(Input data)

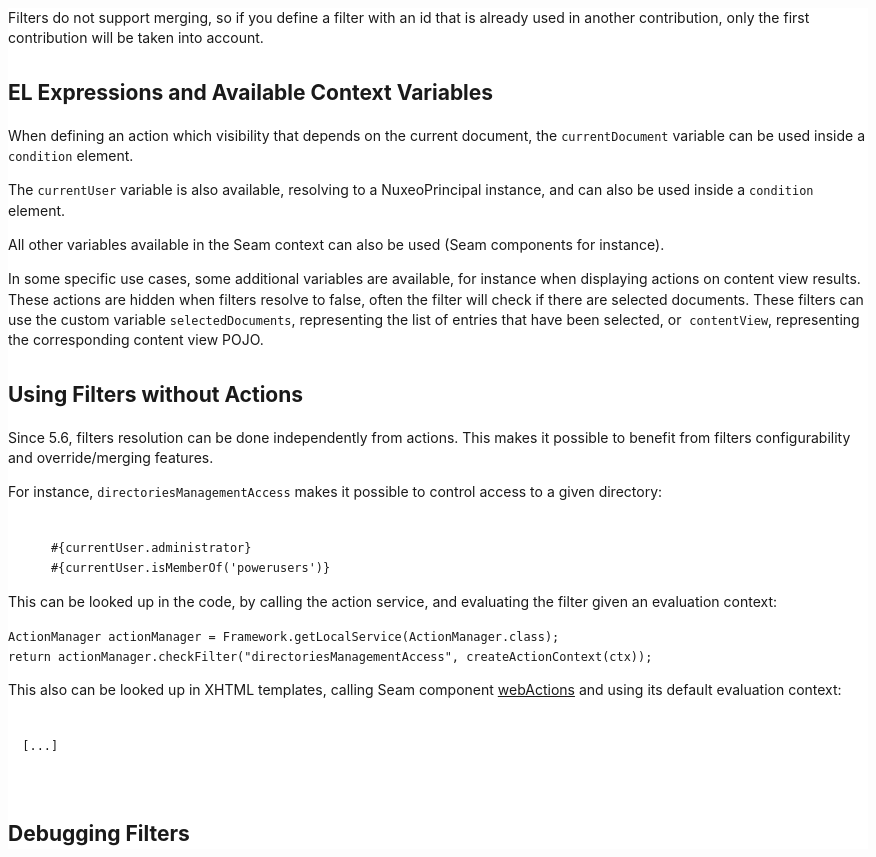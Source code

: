 Filters do not support merging, so if you define a filter with an id that is already used in another contribution, only the first contribution will be taken into account.

## EL Expressions and Available Context Variables

When defining an action which visibility that depends on the current document, the `currentDocument` variable can be used inside a `condition` element.

The `currentUser` variable is also available, resolving to a NuxeoPrincipal instance, and can also be used inside a `condition` element.

All other variables available in the Seam context can also be used (Seam components for instance).

In some specific use cases, some additional variables are available, for instance when displaying actions on content view results. These actions are hidden when filters resolve to false, often the filter will check if there are selected documents. These filters can use the custom variable `selectedDocuments`, representing the list of entries that have been selected, or&nbsp; `contentView`, representing the corresponding content view POJO.

## Using Filters without Actions

Since 5.6, filters resolution can be done independently from actions. This makes it possible to benefit from filters configurability and override/merging features.

For instance, `directoriesManagementAccess` makes it possible to control access to a given directory:

```

      #{currentUser.administrator}
      #{currentUser.isMemberOf('powerusers')}

```

This can be looked up in the code, by calling the action service, and evaluating the filter given an evaluation context:

```
ActionManager actionManager = Framework.getLocalService(ActionManager.class);
return actionManager.checkFilter("directoriesManagementAccess", createActionContext(ctx));
```

This also can be looked up in XHTML templates, calling Seam component [webActions](http://explorer.nuxeo.org/nuxeo/site/distribution/latest/viewSeamComponent/seam:webActions) and using its default evaluation context:

```

  [...]

```

&nbsp;

## Debugging Filters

(End Input data)

Work task:
Where the string "directoriesManagementAccess" turns up in a line of the data above, copy that whole line.

Output for this exercise:
For instance, `directoriesManagementAccess` makes it possible to control access to a given directory:
return actionManager.checkFilter("directoriesManagementAccess", createActionContext(ctx));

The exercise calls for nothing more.